The executives’ annual bonus arrangements are focused on the achievement of the Company’s short- and medium- term financial objectives, with financial measures selected to closely align the performance of the executive directors with the strategy of the business and with shareholder value creation. Where non-financial objectives are set, these are chosen to support the delivery of the longer-term strategic milestones and which link to those KPIs of most relevance to each director’s individual responsibilities.
For executive directors, the maximum opportunity is 125% of salary. This level of incentive opportunity reflects the Committee’s desire to retain a high proportion of remuneration on variable pay (which is not pensionable).
Financial measures will normally determine the majority or all of the bonus opportunity and the balance may be based on non-financial, strategic, personal and/or ESG-related objectives. Where possible, a graduated scale of targets is normally set for financial measures, with no pay-out for performance below a threshold level of performance.
Any payment is discretionary and will be subject to the
achievement of stretching performance targets and annual bonus may be reduced or eliminated if safety performance or accident records deteriorate or reach unacceptable levels.
PERFORMANCE SHARE PLAN
In conjunction with the acquisition of Nordkalk in August 2021, a Performance Share Plan was proposed to drive performance of the Group and delivery of the Group’s long- term objectives, aid retention of key personnel and align directors’ interests with those of Shareholders.
The PSP, together with any other share incentive plan(s), is limited to no more than 10% of the issued ordinary share capital of the Company over a ten-calendar year period.
The initial awards under the Performance Share Plan (referend to henceforth as LTIP) were made to the executive directors and certain senior management, with the allocations determined by the Remuneration Committee. The LTIP is subject to meeting EPS growth and TSR criteria, with the first vesting attainable following the financial year ended 31 December 2023.
The EPS measure is based on growth in underlying EPS over the performance period.
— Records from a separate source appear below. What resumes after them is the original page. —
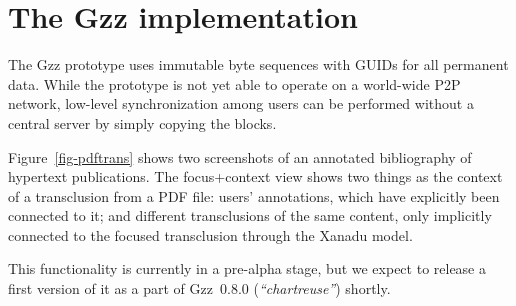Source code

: \documentclass{sig-alternate}
\begin{document}
\section{The Gzz implementation}

The Gzz prototype\cite{gzz} uses immutable byte sequences with GUIDs 
for all permanent data. While the prototype
is not yet able to operate on a world-wide
P2P network, 
low-level synchronization among users can be performed without a central
server by simply copying the blocks.

Figure~\ref{fig-pdftrans} shows 
two screenshots of an
annotated bibliography of hypertext publications.
The focus+context\cite{fc-fisheye} view
shows two things as the context of a transclusion from a PDF file:
users' annotations, which have explicitly been connected to it; and
different transclusions of the same content, only implicitly connected
to the focused transclusion through the Xanadu model.

This functionality is currently in a pre-alpha stage, but we 
expect to release
a first version of it as a part of Gzz~0.8.0 (\emph{``chartreuse''}) shortly.







\end{document}

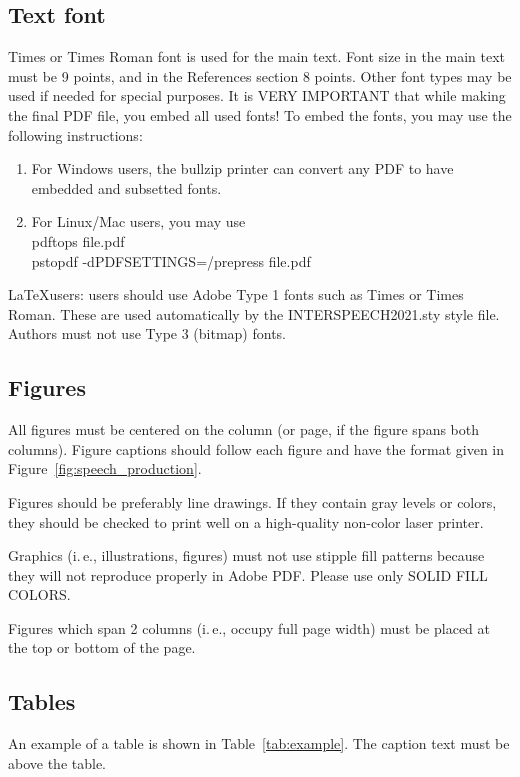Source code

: \documentclass[a4paper]{article}
\begin{document}
\subsection{Text font}

Times or Times Roman font is used for the main text. Font size in the main text must be 9 points, and in the References section 8 points. Other font types may be used if needed for special purposes. It is VERY IMPORTANT that while making the final PDF file, you embed all used fonts! To embed the fonts, you may use the following instructions:
\begin{enumerate}
\item For Windows users, the bullzip printer can convert any PDF to have embedded and subsetted fonts.
\item For Linux/Mac users, you may use \\
   pdftops file.pdf\\
   pstopdf -dPDFSETTINGS=/prepress file.pdf
\end{enumerate}

\LaTeX users: users should use Adobe Type 1 fonts such as Times or Times Roman. These are used automatically by the INTERSPEECH2021.sty style file. Authors must not use Type 3 (bitmap) fonts.

\subsection{Figures}

All figures must be centered on the column (or page, if the figure spans both columns). Figure captions should follow each figure and have the format given in Figure~\ref{fig:speech_production}.

Figures should be preferably line drawings. If they contain gray levels or colors, they should be checked to print well on a high-quality non-color laser printer.

Graphics (i.\,e., illustrations, figures) must not use stipple fill patterns because they will not reproduce properly in Adobe PDF. Please use only SOLID FILL COLORS.

Figures which span 2 columns (i.\,e., occupy full page width) must be placed at the top or bottom of the page.

\subsection{Tables}

An example of a table is shown in Table~\ref{tab:example}. The caption text must be above the table.
\end{document}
The target range is a sliding scale set at the time of award, taking account of internal and external forecasts, to encourage continuous improvement and incentivise the delivery of stretch performance.
The TSR measure takes the total return received by the Group’s Shareholders in terms of share price growth over a three-year period and compares it with the total returns received by shareholders in companies within a predetermined and appropriate comparator group. The Remuneration Committee’s intention is to reward only TSR performance which outperforms the comparator group.
Subsequent awards may be granted by the Remuneration Committee within six weeks following the Company’s announcement of its financial results for any annual or six month period. The Remuneration Committee may also grant awards at any other time when it considers there to be exceptional circumstances which justify the granting of awards (for example, in the case of recruitment).
An employee may not receive such subsequent awards in any financial year in respect of Ordinary Shares having a market value in excess of 150% of their annual base salary in that financial year.
As a general rule, an award will lapse upon a participant’s termination of employment within the Group, with certain exceptions permissible solely at the discretion of the Remuneration Committee (death, injury, ill-health, redundancy etc).
The Performance Share Plan and the LTIP awards were approved by Shareholders at a general meeting of the Company on 2 August 2021.
NEW OPTION PLAN
In connection with the CRH Lime Acquisitions, on 4 January 2024 the Company adopted the New Option Plan (to be known as the ‘SigmaRoc plc Share Option Plan 2023’) in order to incentivise the executives and senior management of the Group and align their interests with those of Shareholders.